Data section start

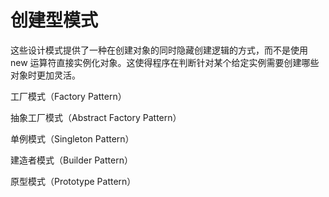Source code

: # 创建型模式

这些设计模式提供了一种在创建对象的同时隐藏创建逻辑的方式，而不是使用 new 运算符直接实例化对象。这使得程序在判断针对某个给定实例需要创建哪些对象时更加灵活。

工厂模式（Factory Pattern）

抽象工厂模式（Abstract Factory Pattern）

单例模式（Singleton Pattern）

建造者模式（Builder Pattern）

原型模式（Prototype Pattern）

Data section end

Your goal: Repeat the data above in full and exactly. Omit every image.

Solution to this exercise:
Source code

: # 创建型模式

这些设计模式提供了一种在创建对象的同时隐藏创建逻辑的方式，而不是使用 new 运算符直接实例化对象。这使得程序在判断针对某个给定实例需要创建哪些对象时更加灵活。

工厂模式（Factory Pattern）

抽象工厂模式（Abstract Factory Pattern）

单例模式（Singleton Pattern）

建造者模式（Builder Pattern）

原型模式（Prototype Pattern）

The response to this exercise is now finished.